Atomic and electronic structure of graphene oxide/Cu interface

Abstract

The results of X-ray photoemission (XPS) and valence bands spectroscopy, optically stimulated electron emission (OSEE) measurements and density functional theory based modeling of graphene oxide (GO) placed on Cu via an electrophoretic deposition (EPD) are reported. The comparison of XPS spectra of EPD prepared GO/Cu composites with those of as prepared GO, strongly reduced GO, pure and oxidized copper demonstrate the partial (until C/O ratio about two) removal of oxygen-containing functional groups from GO simultaneously with the formation of copper oxide-like layers over the metallic substrate. OSEE measurements evidence the presence of copper oxide phase in the systems simultaneously with the absence of contributions from GO with corresponding energy gap.

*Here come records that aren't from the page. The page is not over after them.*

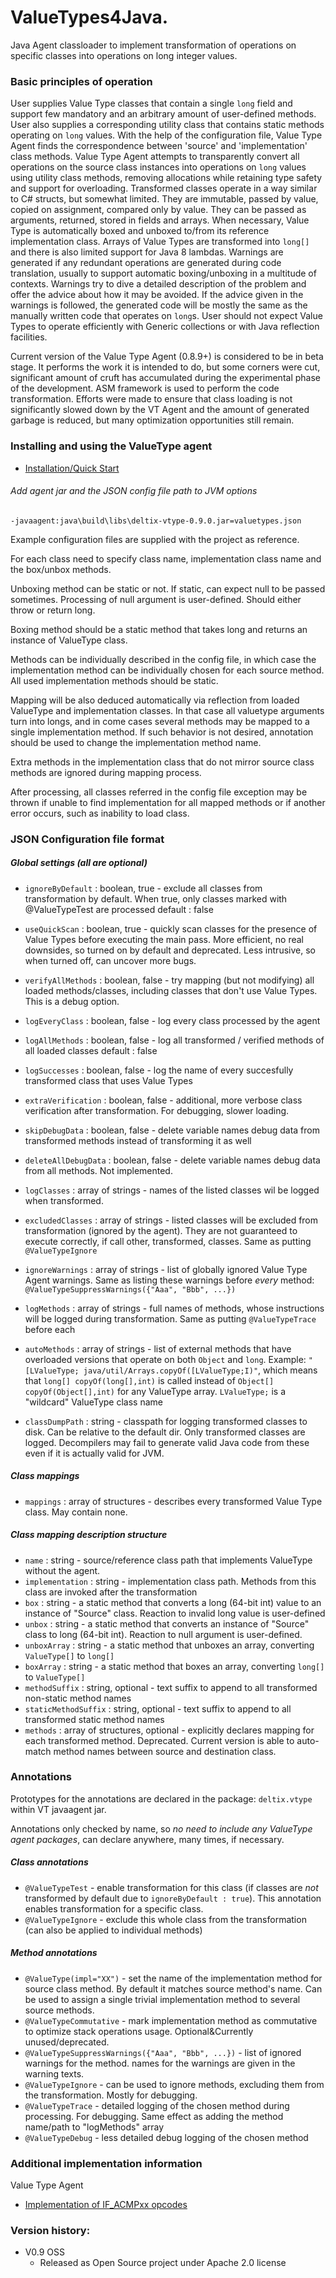 # ValueTypes4Java.
Java Agent classloader to implement transformation of operations on specific classes into operations on long integer values.

### Basic principles of operation
User supplies Value Type classes that contain a single `long` field and support few mandatory and an arbitrary amount of user-defined methods. User also supplies a corresponding utility class that contains static methods operating on `long` values.
With the help of the configuration file, Value Type Agent finds the correspondence between 'source' and 'implementation' class methods.
Value Type Agent attempts to transparently convert all operations on the source class instances into operations on `long` values using utility class methods, removing allocations while retaining type safety and support for overloading.
Transformed classes operate in a way similar to C# structs, but somewhat limited. They are immutable, passed by value, copied on assignment, compared only by value. They can be passed as arguments, returned, stored in fields and arrays. When necessary, Value Type is automatically boxed and unboxed to/from its reference implementation class. Arrays of Value Types are transformed into `long[]` and there is also limited support for Java 8 lambdas.
Warnings are generated if any redundant operations are generated during code translation, usually to support automatic boxing/unboxing in a multitude of contexts. Warnings try to dive a detailed description of the problem and offer the advice about how it may be avoided.
If the advice given in the warnings is followed, the generated code will be mostly the same as the manually written code that operates on `long`s. User should not expect Value Types to operate efficiently with Generic collections or with Java reflection facilities.

Current version of the Value Type Agent (0.8.9+) is considered to be in beta stage. It performs the work it is intended to do, but some corners were cut, significant amount of cruft has accumulated during the experimental phase of the development.
ASM framework is used to perform the code transformation. Efforts were made to ensure that class loading is not significantly slowed down by the VT Agent and the amount of generated garbage is reduced, but many optimization opportunities still remain.

### Installing and using the ValueType agent
* [Installation/Quick Start](docs/INSTALL.md)

###### Add agent jar and the JSON config file path to JVM options

`-javaagent:java\build\libs\deltix-vtype-0.9.0.jar=valuetypes.json`

Example configuration files are supplied with the project as reference.

For each class need to specify class name, implementation class name and the box/unbox methods.

Unboxing method can be static or not. If static, can expect null to be passed sometimes. Processing of null argument is user-defined. Should either throw or return long.

Boxing method should be a static method that takes long and returns an instance of ValueType class.

Methods can be individually described in the config file, in which case the implementation method can be individually chosen for each source method.
All used implementation methods should be static.

Mapping will be also deduced automatically via reflection from loaded ValueType and implementation classes. In that case all valuetype arguments turn into longs, and in come cases several methods may be mapped to a single implementation method. If such behavior is not desired, annotation should be used to change the implementation method name.

Extra methods in the implementation class that do not mirror source class methods are ignored during mapping process.

After processing, all classes referred in the config file exception may be thrown if unable to find implementation for all mapped methods or if another error occurs, such as inability to load class.


### JSON Configuration file format

##### Global settings (all are optional)

* `ignoreByDefault` : boolean, true - exclude all classes from transformation by default. When true, only classes marked with @ValueTypeTest are processed
           default : false

* `useQuickScan` : boolean, true - quickly scan classes for the presence of Value Types before executing the main pass. More efficient, no real downsides, so turned on by default and deprecated. Less intrusive, so when turned off, can uncover more bugs.
* `verifyAllMethods` : boolean, false - try mapping (but not modifying) all loaded methods/classes, including classes that don't use Value Types. This is a debug option.
* `logEveryClass` : boolean, false - log every class processed by the agent
* `logAllMethods` : boolean, false - log all transformed / verified methods of all loaded classes
           default : false
* `logSuccesses` : boolean, false - log the name of every succesfully transformed class that uses Value Types
* `extraVerification` : boolean, false - additional, more verbose class verification after transformation. For debugging, slower loading.
* `skipDebugData` : boolean, false - delete variable names debug data from transformed methods instead of transforming it as well
* `deleteAllDebugData` : boolean, false - delete variable names debug data from all methods. Not implemented.
* `logClasses` : array of strings - names of the listed classes wil be logged when transformed.
* `excludedClasses` : array of strings - listed classes will be excluded from transformation (ignored by the agent). They are not guaranteed to execute correctly, if call other, transformed, classes. Same as putting `@ValueTypeIgnore`
* `ignoreWarnings` : array of strings - list of globally ignored Value Type Agent warnings. Same as listing these warnings before _every_ method: `@ValueTypeSuppressWarnings({"Aaa", "Bbb", ...})`
* `logMethods` : array of strings - full names of methods, whose instructions will be logged during transformation. Same as putting `@ValueTypeTrace` before each
* `autoMethods` : array of strings - list of external methods that have overloaded versions that operate on both `Object` and `long`. Example: `"[LValueType; java/util/Arrays.copyOf([LValueType;I)"`, which means that `long[] copyOf(long[],int)` is called instead of `Object[] copyOf(Object[],int)` for any ValueType array. `LValueType;` is a "wildcard" ValueType class name
* `classDumpPath` : string - classpath for logging transformed classes to disk. Can be relative to the default dir. Only transformed classes are logged. Decompilers may fail to generate valid Java code from these even if it is actually valid for JVM.

##### Class mappings

* `mappings` : array of structures - describes every transformed Value Type class. May contain none.

##### Class mapping description structure
* `name`  : string - source/reference class path that implements ValueType without the agent.
* `implementation`  : string - implementation class path. Methods from this class are invoked after the transformation
* `box`  : string - a static method that converts a long (64-bit int) value to an instance of "Source" class. Reaction to invalid long value is user-defined
* `unbox`  : string - a static method that converts an instance of "Source" class to long (64-bit int).  Reaction to null argument is user-defined.
* `unboxArray`  : string - a static method that unboxes an array, converting `ValueType[]` to `long[]`
* `boxArray`  : string - a static method that boxes an array, converting `long[]` to `ValueType[]`
* `methodSuffix`  : string, optional - text suffix to append to all transformed non-static method names
* `staticMethodSuffix`  : string, optional - text suffix to append to all transformed static method names
* `methods`  : array of structures, optional - explicitly declares mapping for each transformed method. Deprecated. Current version is able to auto-match method names between source and destination class.


### Annotations

Prototypes for the annotations are declared in the package: `deltix.vtype` within VT javaagent jar.

Annotations only checked by name, so *no need to include any ValueType agent packages*, can declare anywhere, many times, if necessary.


##### Class annotations

* `@ValueTypeTest` - enable transformation for this class (if classes are _not_ transformed by default due to `ignoreByDefault : true`). This annotation enables transformation for a specific class.
* `@ValueTypeIgnore` - exclude this whole class from the transformation (can also be applied to individual methods)


##### Method annotations

* `@ValueType(impl="XX")`  - set the name of the implementation method for source class method. By default it matches source method's name. Can be used to assign a single trivial implementation method to several source methods.
* `@ValueTypeCommutative`  - mark implementation method as commutative to optimize stack operations usage. Optional&Currently unused/deprecated.
* `@ValueTypeSuppressWarnings({"Aaa", "Bbb", ...})` - list of ignored warnings for the method. names for the warnings are given in the warning texts.
* `@ValueTypeIgnore`  - can be used to ignore methods, excluding them from the transformation. Mostly for debugging.
* `@ValueTypeTrace`  - detailed logging of the chosen method during processing. For debugging. Same effect as adding the method name/path to "logMethods" array
* `@ValueTypeDebug`  - less detailed debug logging of the chosen method

### Additional implementation information

Value Type Agent
* [Implementation of IF_ACMPxx opcodes](docs/IFACMPXX.md)


### Version history:

* V0.9 OSS
  - Released as Open Source project under Apache 2.0 license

All measurements demonstrate the similarity of the results for different thickness of GO cover of the copper surface. Theoretical modeling demonstrates favorability of migration of oxygen-containing functional groups from GO to the copper substrate only for the case of C/O ratio below two and formation of Cu-O-C bonds between substrate and GO simultaneously with the vanishing of the energy gap in GO layer. Basing on results of experimental measurements and theoretical calculations we suggest the model of atomic structure for Cu/GO interface as Cu/CuO/GO with C/O ratio in gapless GO about two.